Agnès dit alors avoir revu une deuxième fois le demi-frère de Robert Lendo à Liège. "On s’est donné rendez-vous dans un restaurant. On a regardé des photos et puis il a confirmé qu’il était né au Rwanda. En voyant les photos, il était d’accord de faire des tests ADN avec mon oncle. On les a mis en contact. Les numéros de téléphone ont été échangés, et ils ont vraiment sympathisé. Ils ont trouvé qu’ils avaient beaucoup de choses en commun. Une invitation pour se retrouver en Belgique a été lancée et les demi-frères se sont finalement retrouvés en 2023. Mon oncle a rencontré les enfants, la maison familiale à Liège. C’étaient beaucoup d’émotion. A 67 ans, mon oncle était désespéré après plusieurs recherches. Il disait qu’il allait mourir sans connaître sa famille. Il disait toujours qu’il ne savait pas qui il était."

Il s'est rendu compte que ce n’était pas un mythe

Robert Lendo était heureux quand son demi-frère soit "revenu à la raison", et "qu'il s'est rendu compte que ce n’était pas un mythe, mais une vraie histoire".

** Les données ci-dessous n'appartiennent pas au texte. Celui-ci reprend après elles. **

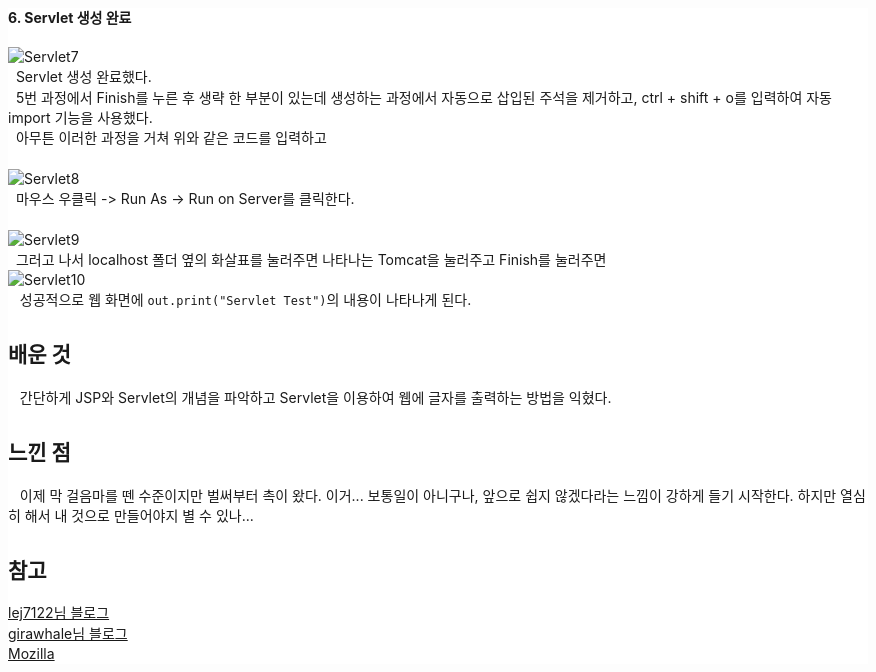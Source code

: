 
#### 6. Servlet 생성 완료<br>
<img width="719" alt="Servlet7" src="https://user-images.githubusercontent.com/100886309/158528274-222039d6-f26a-453a-b2bc-755682b55fd7.PNG"><br>
  &nbsp;&nbsp;Servlet 생성 완료했다. <br>
  &nbsp;&nbsp;5번 과정에서 Finish를 누른 후 생략 한 부분이 있는데 생성하는 과정에서 자동으로 삽입된 주석을 제거하고, ctrl + shift + o를 입력하여 자동 import 기능을 사용했다. <br>
  &nbsp;&nbsp;아무튼 이러한 과정을 거쳐 위와 같은 코드를 입력하고<br><br>
  <img width="720" alt="Servlet8" src="https://user-images.githubusercontent.com/100886309/158529835-d5059293-52e1-4de5-a044-70d7d1f7528c.png"><br>
  &nbsp;&nbsp;마우스 우클릭 -> Run As -> Run on Server를 클릭한다.<br><br>
  <img width="340" alt="Servlet9" src="https://user-images.githubusercontent.com/100886309/158529985-6f548c53-28db-430f-bfb0-5f5b792bf88f.png"><br>
  &nbsp;&nbsp;그러고 나서 localhost 폴더 옆의 화살표를 눌러주면 나타나는 Tomcat을 눌러주고 Finish를 눌러주면<br>
  <img width="609" alt="Servlet10" src="https://user-images.githubusercontent.com/100886309/158530183-20f7d0ec-bf50-4dfe-a929-29936386cccc.PNG"><br>
  &nbsp;&nbsp; 성공적으로 웹 화면에 `out.print("Servlet Test")`의 내용이 나타나게 된다.

## 배운 것
&nbsp;&nbsp; 간단하게 JSP와 Servlet의 개념을 파악하고 Servlet을 이용하여 웹에 글자를 출력하는 방법을 익혔다.

## 느낀 점
&nbsp;&nbsp; 이제 막 걸음마를 뗀 수준이지만 벌써부터 촉이 왔다. 이거... 보통일이 아니구나, 앞으로 쉽지 않겠다라는 느낌이 강하게 들기 시작한다. 하지만 열심히 해서 내 것으로 만들어야지 별 수 있나... 







## 참고
[lej7122님 블로그](https://velog.io/@lej7122/Chapter03-%EC%84%9C%EB%B8%94%EB%A6%BF-%ED%94%84%EB%A1%9C%EA%B7%B8%EB%9E%98%EB%B0%8D1)<br>
[girawhale님 블로그](https://girawhale.tistory.com/66)<br>
[Mozilla](https://developer.mozilla.org/ko/docs/Web/HTTP/Methods)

"Il a constaté qu’il y avait une harmonie entre tous les éléments, les histoires, les photos. Mais pour être vraiment sûr, il a demandé qu’on fasse un test ADN. Je me suis préparé et on est allé faire les tests à l’hôpital Erasme il y a quelques semaines. Et c’est comme ça que je me suis retrouvé ici en Belgique. On a attendu les résultats durant un mois et ils se sont avérés être positifs. Il n’est pas possible d’exprimer cette joie que nous avons ressentie. C’est ce que nous attendions. Nous étions très contents. Même avant le test, mon demi-frère avait manifesté son bonheur de me voir. On a été visité la maison de mon père, où il a apparemment vécu longtemps avec sa femme. Mon demi-frère était vraiment très content de me voir. J’ai vu un film de 1956, là où j’habite au Congo."

Robert Lendo vit actuellement à Molenbeek et il a manifesté son souhait d'obtenir la nationalité belge, la nationalité de son père. "C’est mon désir. J’aimerais vivre en Belgique."

Il conclut: "Depuis l’enfance, il y avait un vide en moi. Je ne connaissais pas la famille de mon père, mes demi-frères,… Le vide est comblé donc je suis vraiment satisfait et soulagé. J’ai été abandonné, c’était compliqué de vivre sans papa. Je n’ai pas pu avoir de diplôme car ma maman n’avait pas les moyens. Mais tout ça est passé. C’étaient des moments très difficiles. Je suis reconnaissant envers les autorités belges qui m’ont aidé à arriver à ce résultat. Je profite de ces moments. J’aimerais rester à côté de mon demi-frère et apprendre à le connaître et à partager nos histoires."